* [Your assignment] State how many lines in the entries below hold the string "Portals", and give nothing besides that number.

* * * * * * * * *

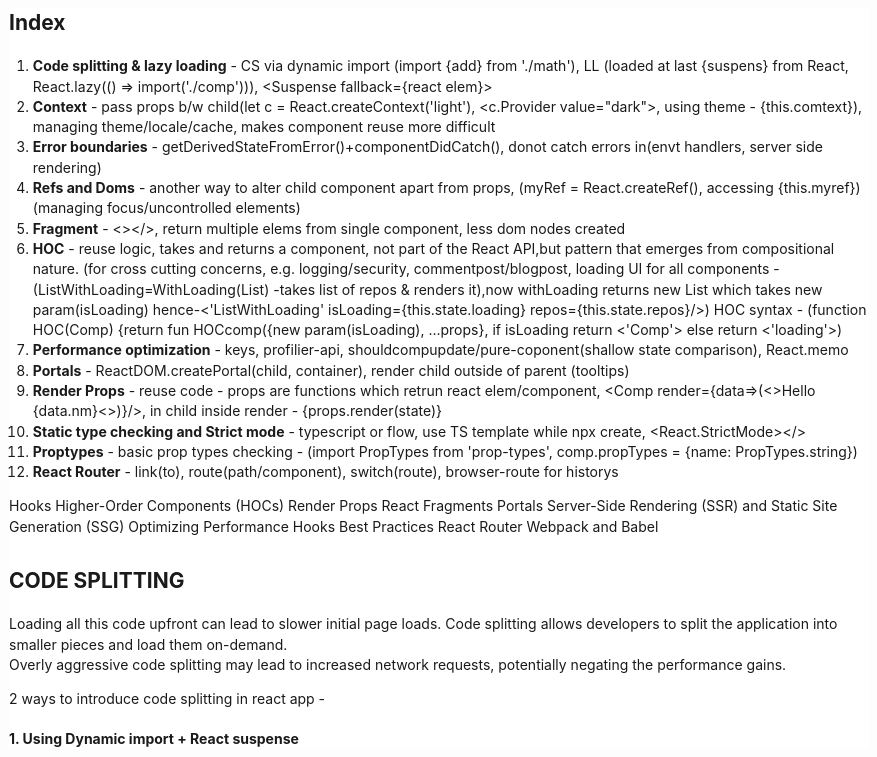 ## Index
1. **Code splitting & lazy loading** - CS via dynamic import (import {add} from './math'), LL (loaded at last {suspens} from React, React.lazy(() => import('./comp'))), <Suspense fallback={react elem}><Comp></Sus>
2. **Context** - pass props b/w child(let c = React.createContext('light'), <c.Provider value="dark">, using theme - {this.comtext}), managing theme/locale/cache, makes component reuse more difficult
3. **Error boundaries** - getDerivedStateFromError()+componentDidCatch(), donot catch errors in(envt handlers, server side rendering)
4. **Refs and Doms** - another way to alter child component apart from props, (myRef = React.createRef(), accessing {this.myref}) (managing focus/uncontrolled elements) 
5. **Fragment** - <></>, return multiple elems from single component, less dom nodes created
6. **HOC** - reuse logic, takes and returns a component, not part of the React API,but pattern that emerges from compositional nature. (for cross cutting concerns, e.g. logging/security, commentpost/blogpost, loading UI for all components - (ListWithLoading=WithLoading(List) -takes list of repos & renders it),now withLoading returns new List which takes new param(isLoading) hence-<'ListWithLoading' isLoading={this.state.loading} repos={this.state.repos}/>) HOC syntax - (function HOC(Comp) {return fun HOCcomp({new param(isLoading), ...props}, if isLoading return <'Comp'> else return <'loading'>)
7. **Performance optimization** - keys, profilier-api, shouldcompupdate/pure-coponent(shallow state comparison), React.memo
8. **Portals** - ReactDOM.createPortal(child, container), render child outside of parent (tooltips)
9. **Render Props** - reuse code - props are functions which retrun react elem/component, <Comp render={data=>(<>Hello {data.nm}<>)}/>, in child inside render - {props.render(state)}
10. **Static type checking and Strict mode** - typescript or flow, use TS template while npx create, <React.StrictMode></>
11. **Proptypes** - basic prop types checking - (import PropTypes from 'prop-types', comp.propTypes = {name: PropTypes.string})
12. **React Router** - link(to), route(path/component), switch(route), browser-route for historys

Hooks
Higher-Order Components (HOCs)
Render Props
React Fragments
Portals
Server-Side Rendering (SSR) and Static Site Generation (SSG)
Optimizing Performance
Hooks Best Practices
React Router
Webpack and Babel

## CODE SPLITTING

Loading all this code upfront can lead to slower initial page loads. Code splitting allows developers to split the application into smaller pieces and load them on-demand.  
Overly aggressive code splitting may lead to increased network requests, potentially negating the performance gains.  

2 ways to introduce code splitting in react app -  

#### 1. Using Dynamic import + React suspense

* * * * * * * * *

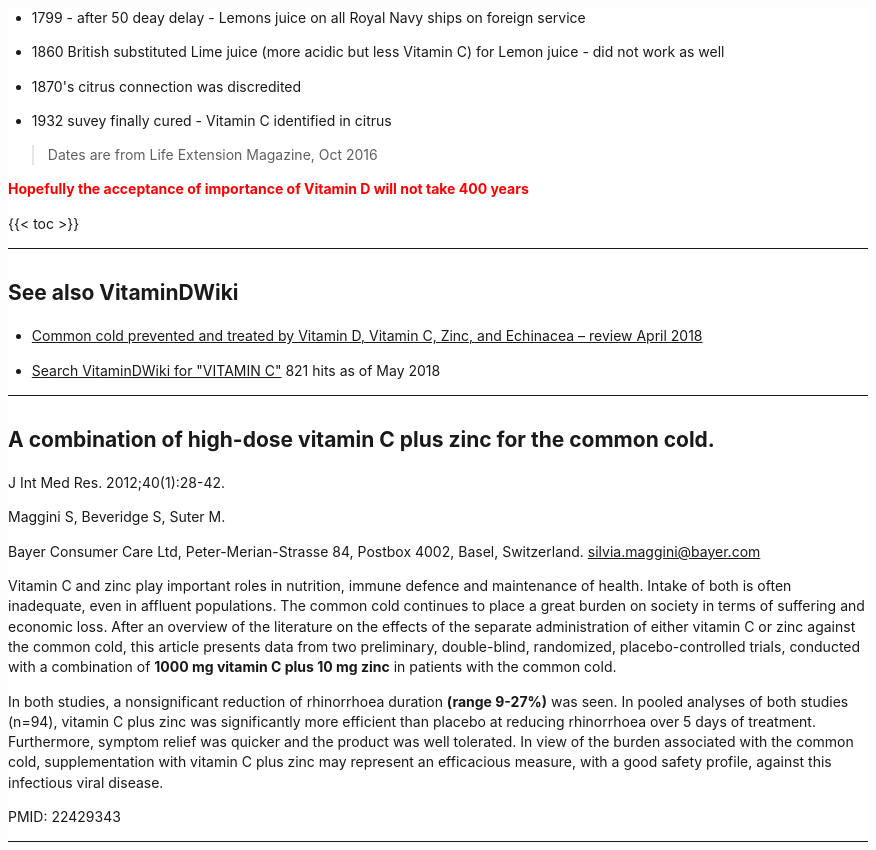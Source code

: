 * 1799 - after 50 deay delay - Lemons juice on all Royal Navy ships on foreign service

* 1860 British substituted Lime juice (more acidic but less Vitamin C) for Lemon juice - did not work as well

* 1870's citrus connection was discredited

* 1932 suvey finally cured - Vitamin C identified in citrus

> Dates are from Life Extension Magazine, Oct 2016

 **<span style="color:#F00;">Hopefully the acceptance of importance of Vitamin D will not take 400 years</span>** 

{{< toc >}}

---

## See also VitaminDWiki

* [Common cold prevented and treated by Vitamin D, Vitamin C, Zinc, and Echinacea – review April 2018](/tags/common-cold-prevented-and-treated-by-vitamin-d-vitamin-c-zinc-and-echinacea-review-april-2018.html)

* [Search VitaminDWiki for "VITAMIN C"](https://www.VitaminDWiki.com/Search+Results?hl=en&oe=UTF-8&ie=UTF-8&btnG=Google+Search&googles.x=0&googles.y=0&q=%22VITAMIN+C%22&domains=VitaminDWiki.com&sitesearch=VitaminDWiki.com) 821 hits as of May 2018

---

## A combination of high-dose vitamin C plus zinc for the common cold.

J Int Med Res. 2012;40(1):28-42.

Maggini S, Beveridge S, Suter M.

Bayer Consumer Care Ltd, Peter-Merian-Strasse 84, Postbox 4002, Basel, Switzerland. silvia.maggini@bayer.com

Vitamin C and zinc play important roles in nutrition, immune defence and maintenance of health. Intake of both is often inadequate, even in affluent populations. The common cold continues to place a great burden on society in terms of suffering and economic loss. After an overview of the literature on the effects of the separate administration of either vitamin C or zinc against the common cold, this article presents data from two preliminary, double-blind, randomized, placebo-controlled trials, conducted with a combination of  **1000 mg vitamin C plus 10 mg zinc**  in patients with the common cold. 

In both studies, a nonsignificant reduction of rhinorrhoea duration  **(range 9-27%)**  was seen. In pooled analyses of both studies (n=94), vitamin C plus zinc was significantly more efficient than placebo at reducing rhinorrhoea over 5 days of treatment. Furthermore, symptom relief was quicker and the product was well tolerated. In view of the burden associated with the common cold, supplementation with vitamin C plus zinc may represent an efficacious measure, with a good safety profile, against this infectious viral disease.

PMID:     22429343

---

* * * * * * * * *

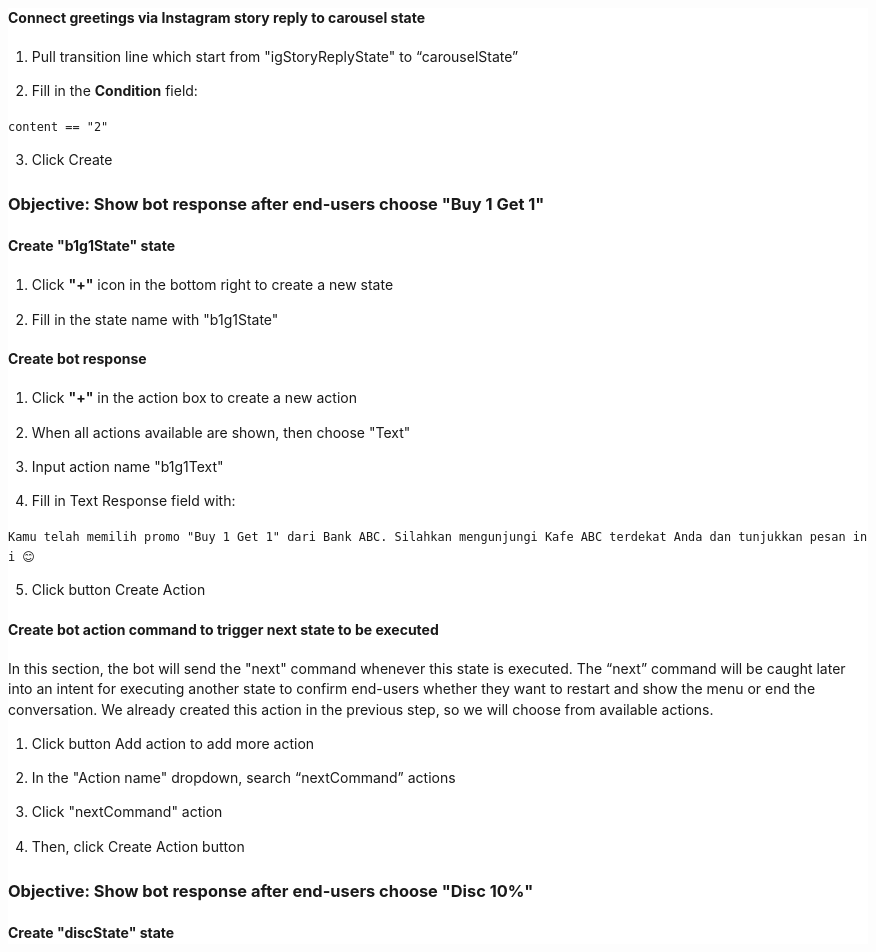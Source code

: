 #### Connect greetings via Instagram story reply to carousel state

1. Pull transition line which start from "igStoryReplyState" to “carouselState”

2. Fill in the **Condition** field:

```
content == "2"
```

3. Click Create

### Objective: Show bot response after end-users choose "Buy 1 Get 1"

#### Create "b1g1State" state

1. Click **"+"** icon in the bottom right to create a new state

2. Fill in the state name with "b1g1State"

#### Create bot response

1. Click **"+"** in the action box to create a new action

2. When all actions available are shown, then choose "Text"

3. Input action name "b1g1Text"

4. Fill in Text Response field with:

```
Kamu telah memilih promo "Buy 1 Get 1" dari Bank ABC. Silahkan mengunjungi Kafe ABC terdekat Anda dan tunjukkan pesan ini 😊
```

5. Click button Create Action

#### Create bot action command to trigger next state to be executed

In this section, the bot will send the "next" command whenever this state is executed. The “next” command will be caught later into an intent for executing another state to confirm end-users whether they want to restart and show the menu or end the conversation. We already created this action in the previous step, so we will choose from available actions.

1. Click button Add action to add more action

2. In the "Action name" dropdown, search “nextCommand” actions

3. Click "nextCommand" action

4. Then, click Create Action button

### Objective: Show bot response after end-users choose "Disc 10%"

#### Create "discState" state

* * * * * * * * *

* [Solution] 2